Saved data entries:
-------

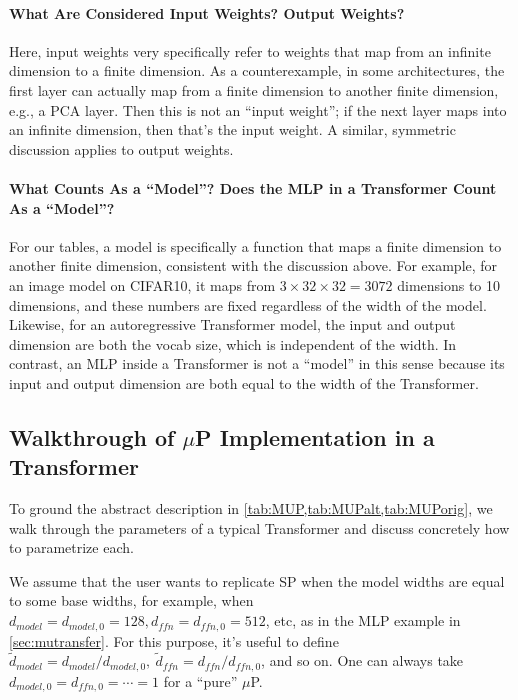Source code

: \documentclass{article}
\theoremstyle{definition}
\begin{document}
\paragraph{What Are Considered Input Weights? Output Weights?}
Here, input weights very specifically refer to weights that map from an infinite dimension to a finite dimension.
As a counterexample, in some architectures, the first layer can actually map from a finite dimension to another finite dimension, e.g., a PCA layer.
Then this is not an ``input weight''; if the next layer maps into an infinite dimension, then that's the input weight.
A similar, symmetric discussion applies to output weights.

\paragraph{What Counts As a ``Model''? Does the MLP in a Transformer Count As a ``Model''?}
For our tables, a model is specifically a function that maps a finite dimension to another finite dimension, consistent with the discussion above.
For example, for an image model on CIFAR10, it maps from $3 \times 32 \times 32 = 3072$ dimensions to 10 dimensions, and these numbers are fixed regardless of the width of the model.
Likewise, for an autoregressive Transformer model, the input and output dimension are both the vocab size, which is independent of the width.
In contrast, an MLP inside a Transformer is not a ``model'' in this sense because its input and output dimension are both equal to the width of the Transformer.

\subsection{Walkthrough of \texorpdfstring{$\mu$P}{muP} Implementation in a Transformer}

To ground the abstract description in \cref{tab:MUP,tab:MUPalt,tab:MUPorig}, we walk through the parameters of a typical Transformer and discuss concretely how to parametrize each.

We assume that the user wants to replicate SP when the model widths are equal to some base widths, for example, when $d_{model} = d_{model,0} = 128, d_{ffn} = d_{ffn,0} = 512$, etc, as in the MLP example in \cref{sec:mutransfer}.
For this purpose, it's useful to define $\tilde d_{model} = d_{model} / d_{model,0},\ \tilde d_{ffn} = d_{ffn} / d_{ffn,0}$, and so on.
One can always take $d_{model,0} = d_{ffn,0} = \cdots = 1$ for a ``pure'' $\mu$P.
\end{document}
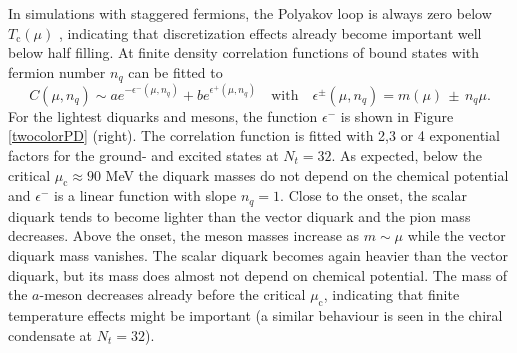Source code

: \documentclass{PoS}
\begin{document}
   In simulations with staggered fermions, the Polyakov loop is always zero below $T_\text{c}(\mu)$ \cite{Holicki:2017psk}, indicating that discretization effects already become important well below half filling.
   At finite density correlation functions of bound states with fermion number $n_q$ can be fitted to
   \begin{equation}
    C(\mu,n_q) \sim a e^{-\epsilon^-(\mu,n_q)}+b e^{\epsilon^+(\mu,n_q)} \quad \text{with} \quad \epsilon^\pm(\mu,n_q)=m(\mu)\,\pm\, n_q \mu .
   \end{equation}
   For the lightest diquarks and mesons, the function $\epsilon^-$ is shown in Figure \ref{twocolorPD} (right).
   The correlation function is fitted with 2,3 or 4 exponential factors for the ground- and excited states at $N_t=32$.
   As expected, below the critical $\mu_\text{c}\approx 90$ MeV the diquark masses do not depend on the chemical potential and $\epsilon^-$ is a linear function with slope $n_q=1$. Close to the onset, the scalar diquark tends to become lighter
   than the vector diquark and the pion mass decreases. Above the onset, the meson masses increase as $m\sim \mu$ while the vector diquark mass vanishes. The scalar diquark becomes again heavier than the vector diquark, but its mass does almost not depend on chemical potential.
   The mass of the $a$-meson decreases already before the critical $\mu_\text{c}$, indicating that finite temperature effects might be important (a similar behaviour is seen in the chiral condensate at $N_t=32$).
\end{document}
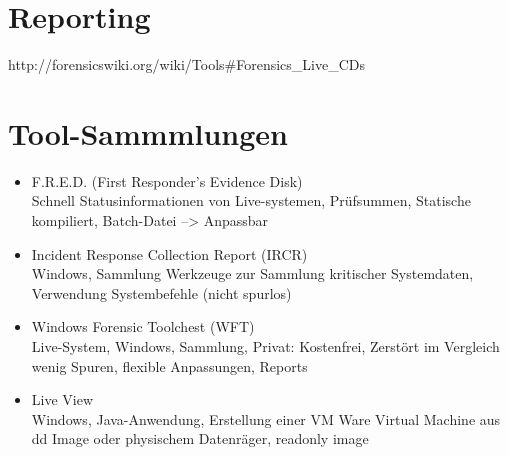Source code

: \section{Reporting}




http://forensicswiki.org/wiki/Tools#Forensics_Live_CDs

\section{Tool-Sammmlungen}
\begin{itemize}
\item F.R.E.D. (First Responder's Evidence Disk)\\
Schnell Statusinformationen von Live-systemen, Prüfsummen, Statische kompiliert, Batch-Datei --> Anpassbar
\item Incident Response Collection Report (IRCR)\\
Windows, Sammlung Werkzeuge zur Sammlung kritischer Systemdaten, Verwendung Systembefehle (nicht spurlos)
\item Windows Forensic Toolchest (WFT)\\
Live-System, Windows, Sammlung, Privat: Kostenfrei, Zerstört im Vergleich wenig Spuren, flexible Anpassungen, Reports
\item Live View\\
Windows, Java-Anwendung, Erstellung einer VM Ware Virtual Machine aus dd Image oder physischem Datenräger, readonly image
\end{itemize}


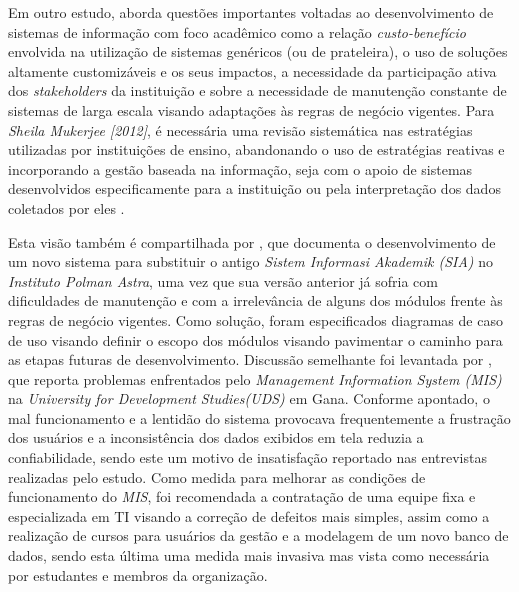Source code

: \documentclass[nonacm, sigconf]{acmart}
\begin{document}
Em outro estudo, \cite{sis} aborda questões importantes voltadas ao desenvolvimento de sistemas de informação com foco acadêmico como a relação \textit{custo-benefício} envolvida na utilização de sistemas genéricos (ou de prateleira), o uso de soluções altamente customizáveis e os seus impactos, a necessidade da participação ativa dos \textit{stakeholders} da instituição e sobre a necessidade de manutenção constante de sistemas de larga escala visando adaptações às regras de negócio vigentes. Para \textit{Sheila Mukerjee [2012]}, é necessária uma revisão sistemática nas estratégias utilizadas por instituições de ensino, abandonando o uso de estratégias reativas e incorporando a gestão baseada na informação, seja com o apoio de sistemas desenvolvidos especificamente para a instituição ou pela interpretação dos dados coletados por eles \cite{murdick1984information}.

Esta visão também é compartilhada por \cite{sari2018}, que documenta o desenvolvimento de um novo sistema para substituir o antigo \textit{Sistem Informasi Akademik (SIA)} no \textit{Instituto Polman Astra}, uma vez que sua versão anterior já sofria com dificuldades de manutenção e com a irrelevância de alguns dos módulos frente às regras de negócio vigentes. Como solução, foram especificados diagramas de caso de uso visando definir o escopo dos módulos visando pavimentar o caminho para as etapas futuras de desenvolvimento. Discussão semelhante foi levantada por \cite{ampofo2020challenges}, que reporta problemas enfrentados pelo \textit{Management Information System (MIS)} na \textit{University for Development Studies(UDS)} em Gana. Conforme apontado, o mal funcionamento e a lentidão do sistema provocava frequentemente a frustração dos usuários e a inconsistência dos dados exibidos em tela reduzia a confiabilidade, sendo este um motivo de insatisfação reportado nas entrevistas realizadas pelo estudo. Como medida para melhorar as condições de funcionamento do \textit{MIS}, foi recomendada a contratação de uma equipe fixa e especializada em TI visando a correção de defeitos mais simples, assim como a realização de cursos para usuários da gestão e a modelagem de um novo banco de dados, sendo esta última uma medida mais invasiva mas vista como necessária por estudantes e membros da organização.
\end{document}
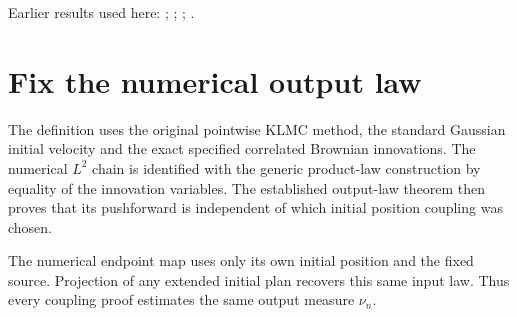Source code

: \documentclass[11pt,a4paper]{article}
\begin{document}
Earlier results used here: \cite[Section~3.17.1]{LangevinLean2026ULASC}; \cite[Section~3.22.6]{LangevinLean2026ULASC}; \cite[Section~3.8.16]{LangevinLean2026ULASC}; \cite[Section~3.8.17]{LangevinLean2026ULASC}.

\section{\texorpdfstring{Fix the numerical output law}{Fix the numerical output law}}


The definition uses the original pointwise KLMC method, the standard Gaussian initial velocity and the exact specified correlated Brownian innovations. The numerical \(L^{2}\) chain is identified with the generic product-law construction by equality of the innovation variables. The established output-law theorem then proves that its pushforward is independent of which initial position coupling was chosen.



The numerical endpoint map uses only its own initial position and the fixed source. Projection of any extended initial plan recovers this same input law. Thus every coupling proof estimates the same output measure \(\nu_n\).
\end{document}
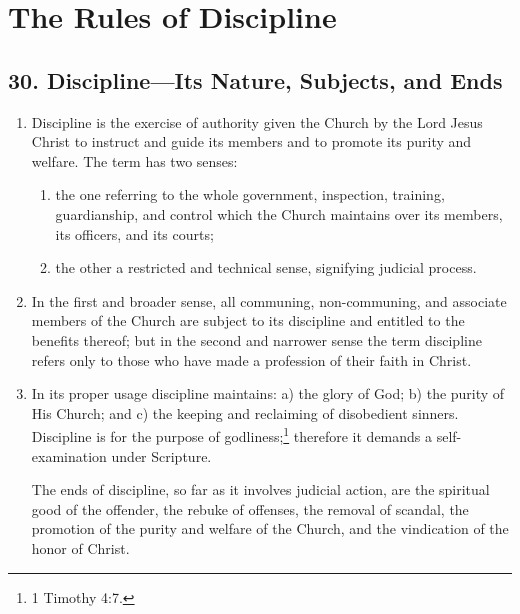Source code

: \documentclass[
]{book}
\providecommand{\tightlist}{%
  \setlength{\itemsep}{0pt}\setlength{\parskip}{0pt}}
\begin{document}
\hypertarget{the-rules-of-discipline}{%
\chapter*{The Rules of Discipline}\label{the-rules-of-discipline}}

\hypertarget{disciplineits-nature-subjects-and-ends}{%
\section*{30. Discipline---Its Nature, Subjects, and Ends}\label{disciplineits-nature-subjects-and-ends}}

\protect\hypertarget{chapter-slug-30-discipline-its-nature-subjects-and-ends}{\href{}{}}

\begin{enumerate}
\def\labelenumi{\arabic{enumi}.}
\item
  \protect\hypertarget{30}{\href{}{}}Discipline is the exercise of authority given the Church by the Lord Jesus Christ to instruct and guide its members and to promote its purity and welfare. The term has two senses:

  \begin{enumerate}
  \def\labelenumii{\alph{enumii}.}
  \tightlist
  \item
    \protect\hypertarget{30.1.a}{\href{}{}}the one referring to the whole government, inspection, training, guardianship, and control which the Church maintains over its members, its officers, and its courts;
  \item
    the other a restricted and technical sense, signifying judicial process.
  \end{enumerate}
\item
  In the first and broader sense, all communing, non-communing, and associate members of the Church are subject to its discipline and entitled to the benefits thereof; but in the second and narrower sense the term discipline refers only to those who have made a profession of their faith in Christ.
\item
  In its proper usage discipline maintains: a) the glory of God; b) the purity of His Church; and c) the keeping and reclaiming of disobedient sinners. Discipline is for the purpose of godliness;\footnote{1 Timothy 4:7.} therefore it demands a self-examination under Scripture.

  The ends of discipline, so far as it involves judicial action, are the spiritual good of the offender, the rebuke of offenses, the removal of scandal, the promotion of the purity and welfare of the Church, and the vindication of the honor of Christ.
\end{enumerate}
\end{document}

-------

Although pictures appear among the records above, write out exactly only the lines from the one that has "Forensic Toolchest (WFT)\\" through the one that has "aborda questões importantes", and leave the pictures out.

The answer
\item Windows Forensic Toolchest (WFT)\\
Live-System, Windows, Sammlung, Privat: Kostenfrei, Zerstört im Vergleich wenig Spuren, flexible Anpassungen, Reports
\item Live View\\
Windows, Java-Anwendung, Erstellung einer VM Ware Virtual Machine aus dd Image oder physischem Datenräger, readonly image
\end{itemize}


Source code

: \documentclass[nonacm, sigconf]{acmart}
\begin{document}
Em outro estudo, \cite{sis} aborda questões importantes voltadas ao desenvolvimento de sistemas de informação com foco acadêmico como a relação \textit{custo-benefício} envolvida na utilização de sistemas genéricos (ou de prateleira), o uso de soluções altamente customizáveis e os seus impactos, a necessidade da participação ativa dos \textit{stakeholders} da instituição e sobre a necessidade de manutenção constante de sistemas de larga escala visando adaptações às regras de negócio vigentes. Para \textit{Sheila Mukerjee [2012]}, é necessária uma revisão sistemática nas estratégias utilizadas por instituições de ensino, abandonando o uso de estratégias reativas e incorporando a gestão baseada na informação, seja com o apoio de sistemas desenvolvidos especificamente para a instituição ou pela interpretação dos dados coletados por eles \cite{murdick1984information}.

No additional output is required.